EXERCISE INPUT
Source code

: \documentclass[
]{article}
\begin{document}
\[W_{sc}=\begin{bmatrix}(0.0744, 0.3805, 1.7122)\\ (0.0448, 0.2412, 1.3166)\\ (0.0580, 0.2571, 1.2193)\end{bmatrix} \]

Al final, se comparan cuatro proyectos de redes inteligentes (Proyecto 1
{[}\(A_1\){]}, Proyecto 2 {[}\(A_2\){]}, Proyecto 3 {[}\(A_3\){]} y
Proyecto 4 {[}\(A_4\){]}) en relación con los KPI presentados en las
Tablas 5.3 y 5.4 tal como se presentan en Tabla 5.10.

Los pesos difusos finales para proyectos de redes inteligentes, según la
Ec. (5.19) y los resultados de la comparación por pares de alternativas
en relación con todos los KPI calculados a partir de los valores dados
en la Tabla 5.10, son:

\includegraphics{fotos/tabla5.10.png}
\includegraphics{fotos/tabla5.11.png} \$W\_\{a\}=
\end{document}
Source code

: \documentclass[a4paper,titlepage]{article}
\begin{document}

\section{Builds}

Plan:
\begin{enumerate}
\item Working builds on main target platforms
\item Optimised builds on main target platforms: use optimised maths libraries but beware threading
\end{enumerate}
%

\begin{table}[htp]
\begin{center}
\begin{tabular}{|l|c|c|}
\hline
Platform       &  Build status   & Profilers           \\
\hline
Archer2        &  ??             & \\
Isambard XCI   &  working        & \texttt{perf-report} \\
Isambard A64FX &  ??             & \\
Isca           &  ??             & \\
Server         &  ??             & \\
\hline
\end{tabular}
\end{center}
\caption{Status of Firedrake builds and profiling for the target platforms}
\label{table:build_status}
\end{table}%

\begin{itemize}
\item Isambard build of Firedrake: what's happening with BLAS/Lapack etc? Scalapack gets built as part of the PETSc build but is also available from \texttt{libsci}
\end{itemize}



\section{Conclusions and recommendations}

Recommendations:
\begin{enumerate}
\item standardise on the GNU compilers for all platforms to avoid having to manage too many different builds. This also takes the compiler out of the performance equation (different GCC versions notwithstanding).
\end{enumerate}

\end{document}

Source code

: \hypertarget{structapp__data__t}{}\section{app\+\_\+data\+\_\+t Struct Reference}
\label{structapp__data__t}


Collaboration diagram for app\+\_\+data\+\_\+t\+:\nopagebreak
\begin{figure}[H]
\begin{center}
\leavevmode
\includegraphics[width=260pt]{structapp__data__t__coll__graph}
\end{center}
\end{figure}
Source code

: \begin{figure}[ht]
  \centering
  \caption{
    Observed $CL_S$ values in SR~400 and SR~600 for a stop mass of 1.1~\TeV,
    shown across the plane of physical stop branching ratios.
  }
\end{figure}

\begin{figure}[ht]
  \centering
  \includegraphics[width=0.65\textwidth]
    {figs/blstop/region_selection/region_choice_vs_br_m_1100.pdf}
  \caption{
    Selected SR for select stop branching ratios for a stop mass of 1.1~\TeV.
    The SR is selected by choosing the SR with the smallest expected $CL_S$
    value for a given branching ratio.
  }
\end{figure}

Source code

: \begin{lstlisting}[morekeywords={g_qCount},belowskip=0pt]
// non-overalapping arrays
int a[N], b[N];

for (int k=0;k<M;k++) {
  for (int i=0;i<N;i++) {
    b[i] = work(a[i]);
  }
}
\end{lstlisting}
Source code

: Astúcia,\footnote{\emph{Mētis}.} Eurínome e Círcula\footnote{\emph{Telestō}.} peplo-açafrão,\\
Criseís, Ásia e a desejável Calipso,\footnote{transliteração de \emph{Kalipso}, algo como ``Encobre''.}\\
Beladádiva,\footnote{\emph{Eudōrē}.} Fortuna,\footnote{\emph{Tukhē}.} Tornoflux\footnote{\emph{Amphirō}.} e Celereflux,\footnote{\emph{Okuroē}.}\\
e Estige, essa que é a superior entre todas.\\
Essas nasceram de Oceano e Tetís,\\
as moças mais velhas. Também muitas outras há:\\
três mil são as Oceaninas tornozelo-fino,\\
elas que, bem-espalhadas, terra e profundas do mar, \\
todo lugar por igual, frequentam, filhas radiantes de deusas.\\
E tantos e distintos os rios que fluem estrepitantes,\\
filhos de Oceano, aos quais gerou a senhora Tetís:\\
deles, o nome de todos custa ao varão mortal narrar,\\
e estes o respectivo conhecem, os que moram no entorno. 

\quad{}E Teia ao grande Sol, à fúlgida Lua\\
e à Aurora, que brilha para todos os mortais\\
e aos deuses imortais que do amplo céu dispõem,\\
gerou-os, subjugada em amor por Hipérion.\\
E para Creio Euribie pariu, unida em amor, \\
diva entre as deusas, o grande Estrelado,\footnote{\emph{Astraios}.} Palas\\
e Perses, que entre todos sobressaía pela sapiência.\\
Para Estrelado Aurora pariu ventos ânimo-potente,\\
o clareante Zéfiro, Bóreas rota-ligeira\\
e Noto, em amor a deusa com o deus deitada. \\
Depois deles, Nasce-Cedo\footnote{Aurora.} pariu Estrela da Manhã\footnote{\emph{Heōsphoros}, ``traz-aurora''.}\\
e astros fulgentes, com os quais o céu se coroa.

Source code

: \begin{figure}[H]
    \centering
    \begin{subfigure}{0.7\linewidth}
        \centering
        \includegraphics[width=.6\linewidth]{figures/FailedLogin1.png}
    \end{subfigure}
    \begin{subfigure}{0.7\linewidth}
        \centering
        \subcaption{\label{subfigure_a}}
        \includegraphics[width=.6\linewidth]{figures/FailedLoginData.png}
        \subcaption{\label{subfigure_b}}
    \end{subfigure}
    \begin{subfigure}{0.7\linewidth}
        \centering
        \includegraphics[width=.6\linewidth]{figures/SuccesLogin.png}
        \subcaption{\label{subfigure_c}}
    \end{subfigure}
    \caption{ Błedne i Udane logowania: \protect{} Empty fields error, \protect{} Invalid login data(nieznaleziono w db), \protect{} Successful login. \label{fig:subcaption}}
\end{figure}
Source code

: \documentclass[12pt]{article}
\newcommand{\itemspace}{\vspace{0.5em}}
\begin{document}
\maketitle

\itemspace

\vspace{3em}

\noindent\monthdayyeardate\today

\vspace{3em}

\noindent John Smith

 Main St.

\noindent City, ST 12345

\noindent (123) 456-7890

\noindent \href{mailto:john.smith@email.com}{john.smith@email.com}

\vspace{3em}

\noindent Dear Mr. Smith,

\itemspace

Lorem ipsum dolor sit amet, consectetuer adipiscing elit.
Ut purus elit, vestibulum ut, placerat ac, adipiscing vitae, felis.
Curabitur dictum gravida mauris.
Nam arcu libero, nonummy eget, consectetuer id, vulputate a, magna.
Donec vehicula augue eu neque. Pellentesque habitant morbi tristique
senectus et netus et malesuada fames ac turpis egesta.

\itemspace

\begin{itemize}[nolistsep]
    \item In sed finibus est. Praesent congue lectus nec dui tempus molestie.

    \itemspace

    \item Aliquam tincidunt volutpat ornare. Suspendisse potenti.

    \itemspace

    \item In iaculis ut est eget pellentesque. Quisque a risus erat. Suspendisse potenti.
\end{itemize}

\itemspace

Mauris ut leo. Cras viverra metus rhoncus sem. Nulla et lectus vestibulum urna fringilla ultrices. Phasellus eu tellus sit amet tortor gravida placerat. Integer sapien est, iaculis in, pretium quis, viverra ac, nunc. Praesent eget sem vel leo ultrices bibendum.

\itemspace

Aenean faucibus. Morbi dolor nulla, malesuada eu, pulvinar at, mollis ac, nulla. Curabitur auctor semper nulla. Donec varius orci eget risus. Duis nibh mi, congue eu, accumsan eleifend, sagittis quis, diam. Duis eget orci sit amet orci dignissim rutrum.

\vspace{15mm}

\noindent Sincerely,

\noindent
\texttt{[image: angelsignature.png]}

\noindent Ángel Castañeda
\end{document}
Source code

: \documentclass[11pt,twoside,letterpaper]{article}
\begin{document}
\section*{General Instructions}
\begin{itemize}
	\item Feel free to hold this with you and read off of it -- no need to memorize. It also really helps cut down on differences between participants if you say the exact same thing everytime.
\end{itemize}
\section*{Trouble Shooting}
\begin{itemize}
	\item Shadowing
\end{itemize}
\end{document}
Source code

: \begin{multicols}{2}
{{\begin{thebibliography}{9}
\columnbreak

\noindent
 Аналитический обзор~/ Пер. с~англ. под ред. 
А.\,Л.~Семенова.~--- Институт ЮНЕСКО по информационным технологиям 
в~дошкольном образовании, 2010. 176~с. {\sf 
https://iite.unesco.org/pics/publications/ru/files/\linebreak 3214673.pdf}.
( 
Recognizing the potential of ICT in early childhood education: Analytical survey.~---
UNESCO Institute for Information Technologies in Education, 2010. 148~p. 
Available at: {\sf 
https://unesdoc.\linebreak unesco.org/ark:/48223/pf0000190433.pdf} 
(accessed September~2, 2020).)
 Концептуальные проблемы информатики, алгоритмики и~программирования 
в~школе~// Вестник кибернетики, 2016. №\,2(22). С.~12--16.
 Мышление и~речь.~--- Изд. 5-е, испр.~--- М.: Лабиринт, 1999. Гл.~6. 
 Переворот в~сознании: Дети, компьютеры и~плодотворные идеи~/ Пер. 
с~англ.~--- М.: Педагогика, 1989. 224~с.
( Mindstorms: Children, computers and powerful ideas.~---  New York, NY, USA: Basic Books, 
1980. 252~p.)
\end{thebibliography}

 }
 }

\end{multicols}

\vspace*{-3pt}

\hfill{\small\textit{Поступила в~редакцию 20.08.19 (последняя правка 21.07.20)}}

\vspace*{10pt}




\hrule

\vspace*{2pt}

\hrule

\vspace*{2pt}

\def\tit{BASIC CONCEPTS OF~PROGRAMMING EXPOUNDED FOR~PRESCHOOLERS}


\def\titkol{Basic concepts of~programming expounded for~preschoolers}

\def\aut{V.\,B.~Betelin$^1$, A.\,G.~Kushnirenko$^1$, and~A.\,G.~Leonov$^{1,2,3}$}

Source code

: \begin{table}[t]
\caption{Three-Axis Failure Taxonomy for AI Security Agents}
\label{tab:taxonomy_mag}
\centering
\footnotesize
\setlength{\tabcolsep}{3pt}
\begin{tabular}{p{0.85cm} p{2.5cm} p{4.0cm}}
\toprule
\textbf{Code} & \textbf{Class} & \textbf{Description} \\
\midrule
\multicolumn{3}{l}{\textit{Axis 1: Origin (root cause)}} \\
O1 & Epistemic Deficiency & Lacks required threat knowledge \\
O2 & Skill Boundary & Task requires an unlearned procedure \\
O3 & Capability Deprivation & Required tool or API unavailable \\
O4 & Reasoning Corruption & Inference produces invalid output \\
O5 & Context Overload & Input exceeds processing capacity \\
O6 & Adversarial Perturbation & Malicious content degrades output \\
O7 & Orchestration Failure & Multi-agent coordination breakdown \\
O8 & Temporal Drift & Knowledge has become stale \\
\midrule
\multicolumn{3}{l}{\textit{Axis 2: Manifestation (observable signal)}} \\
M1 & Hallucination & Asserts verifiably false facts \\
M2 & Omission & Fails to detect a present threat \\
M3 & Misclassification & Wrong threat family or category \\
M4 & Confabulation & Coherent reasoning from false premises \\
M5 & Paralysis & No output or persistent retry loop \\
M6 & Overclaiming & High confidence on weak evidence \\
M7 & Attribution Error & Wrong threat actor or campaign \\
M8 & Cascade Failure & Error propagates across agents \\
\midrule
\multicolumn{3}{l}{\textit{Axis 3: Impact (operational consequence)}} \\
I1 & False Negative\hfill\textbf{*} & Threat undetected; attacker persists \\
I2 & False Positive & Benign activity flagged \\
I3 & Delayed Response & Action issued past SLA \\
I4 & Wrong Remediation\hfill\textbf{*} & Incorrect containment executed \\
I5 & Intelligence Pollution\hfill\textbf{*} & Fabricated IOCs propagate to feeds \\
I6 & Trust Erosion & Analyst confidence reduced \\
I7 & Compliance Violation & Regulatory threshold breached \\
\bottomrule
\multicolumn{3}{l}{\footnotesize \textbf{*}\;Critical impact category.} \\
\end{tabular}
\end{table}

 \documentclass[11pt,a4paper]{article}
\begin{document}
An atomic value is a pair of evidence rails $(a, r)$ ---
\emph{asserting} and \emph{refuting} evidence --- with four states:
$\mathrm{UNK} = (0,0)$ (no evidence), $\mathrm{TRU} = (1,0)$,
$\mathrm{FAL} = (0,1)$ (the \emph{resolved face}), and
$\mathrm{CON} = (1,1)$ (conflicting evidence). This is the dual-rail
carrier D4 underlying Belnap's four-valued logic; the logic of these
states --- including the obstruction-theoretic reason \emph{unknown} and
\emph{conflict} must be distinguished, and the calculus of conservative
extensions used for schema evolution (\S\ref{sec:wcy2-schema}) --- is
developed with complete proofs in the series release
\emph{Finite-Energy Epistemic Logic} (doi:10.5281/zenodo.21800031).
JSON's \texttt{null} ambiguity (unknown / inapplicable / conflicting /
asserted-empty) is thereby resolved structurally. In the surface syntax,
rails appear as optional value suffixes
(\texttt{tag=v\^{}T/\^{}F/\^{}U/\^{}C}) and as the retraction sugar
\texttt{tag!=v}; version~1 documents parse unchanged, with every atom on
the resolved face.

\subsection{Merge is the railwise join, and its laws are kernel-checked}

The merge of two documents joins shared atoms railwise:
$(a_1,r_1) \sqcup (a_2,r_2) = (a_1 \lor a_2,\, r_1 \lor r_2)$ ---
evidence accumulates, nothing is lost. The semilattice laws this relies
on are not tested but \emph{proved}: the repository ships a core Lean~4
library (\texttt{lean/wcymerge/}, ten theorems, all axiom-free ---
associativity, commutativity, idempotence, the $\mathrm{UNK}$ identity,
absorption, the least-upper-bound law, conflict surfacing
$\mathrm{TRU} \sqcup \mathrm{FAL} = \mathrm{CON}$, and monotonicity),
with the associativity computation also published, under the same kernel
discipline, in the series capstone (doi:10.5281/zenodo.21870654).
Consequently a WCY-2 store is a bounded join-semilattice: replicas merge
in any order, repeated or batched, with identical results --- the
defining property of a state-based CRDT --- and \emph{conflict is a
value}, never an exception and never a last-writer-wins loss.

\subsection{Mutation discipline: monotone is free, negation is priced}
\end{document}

WHAT YOU WILL DO
When the word "Suspendisse" shows up in a line of the entries, report that line.

WORKED SOLUTION
    \item Aliquam tincidunt volutpat ornare. Suspendisse potenti.
    \item In iaculis ut est eget pellentesque. Quisque a risus erat. Suspendisse potenti.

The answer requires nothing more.